Up to this point, you will have focussed mainly on the distance you have to run, but it is now time to start thinking about fuelling your body.
Sometimes in training you may have felt weak or low on energy. To prevent this happening on the day, make sure you eat and drink enough before, during and after your runs.
One week to go
It’s time to gradually increase the amount of carbohydrates you’re eating.
On race day, they will provide the fuel your muscles need and help you feel full of energy. Food such as rice, oats and potatoes are inexpensive and can be integrated easily into your diet.
It is also a good idea to figure out the best way to stay hydrated whilst running. Can you stomach sports drinks, or would it be best to stick with water?
The day before
As we discussed in last week’s blog, ‘Having a plan of attack’, the day before the race is not the time to try new food. Choose a diet that has worked for you in training, that you know will fuel your run.
This is also not the time to skip meals. Make sure you drink enough water and eat regularly throughout the day. Don’t have anything too heavy the night before – it will leave you feeling lethargic in the morning.
Just like the night before, avoid anything too heavy. A light and healthy breakfast will set you up perfectly for the race.
About two hours before the start, try eating a small bowl of porridge, toast or fruit and yogurt.
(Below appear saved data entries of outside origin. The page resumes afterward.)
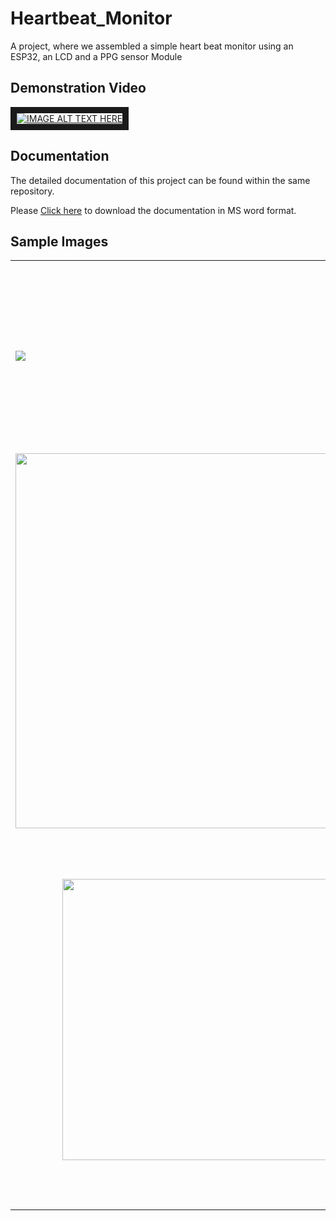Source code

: # Heartbeat_Monitor
A project, where we assembled a simple heart beat monitor using an ESP32, an LCD and a PPG sensor Module

<h2>Demonstration Video</h2>
<a href="https://www.youtube.com/watch?feature=player_embedded&v=aAd_IqKLey0
" target="_blank"><img src="https://github.com/user-attachments/assets/5bd158a3-4652-4e78-a450-c270aa722492" 
alt="IMAGE ALT TEXT HERE" border="10" /></a>

<h2>Documentation</h2>
<p>The detailed documentation of this project can be found within the same repository.</p>
<p>Please <a href="https://github.com/Jayakrishnan-Menon/Heartbeat_Monitor/raw/refs/heads/main/J%20Component%20REPORT%20FORMATjk.docx" target="_blank" rel="noopener noreferrer">Click here</a> to download the documentation in MS word format.</p>

<h2>Sample Images</h2>
<table>
  <tr>
    <td><img src="https://github.com/user-attachments/assets/a2609fbb-a6c7-4241-ba0b-8be694ffab7a"></td>
    <td align="center"><img width='300' src="https://github.com/user-attachments/assets/0652be03-59a2-4d7f-bb5e-f4420b44435e"></td>
  </tr>
  <tr>
    <td><img width='600' src="https://github.com/user-attachments/assets/794ca918-6e27-4982-963e-efa4ffd1f9d9"></td>
    <td align="center"><img width='370' src="https://github.com/user-attachments/assets/e5c107dc-7f72-4da9-ad2b-3c8c0e4568f0"></td>
  </tr>
  <tr>
    <td align="center"><img width='450' src="https://github.com/user-attachments/assets/f1bfaa73-8f20-4cc1-8776-94c303ff771d"></td>
    <td><img width='600' src="https://github.com/user-attachments/assets/de0041bc-6128-447b-9d3c-cade1d7f0080"></td>
  </tr>
</table>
Basically, whatever works for you in training.
During the 10K
Once you’ve crossed the start line, there’s no going back.
If you haven’t given your body the fuel it needs, you might find parts of the race tough going, but that doesn’t mean you need to panic.
If you’ve found your energy levels dip towards the end of longer training runs, consider taking supplies with you. A bottle of water, sports drink or energy gel will not be too difficult to carry and may help in the final stages.
A word of caution, energy gels don’t agree with everyone! Try one during your training runs first.
After the event
Once you cross the finish line, some of you may be hungry, whilst for others, the thought of food will turn your stomach.
No matter how you feel, it is important to eat something small to aid your recovery. Even sipping a sports drink will help to replenish the energy lost.
Even if you are hungry after the race, avoid eating a large meal straightaway. Your body needs time to recover and overindulging will not help.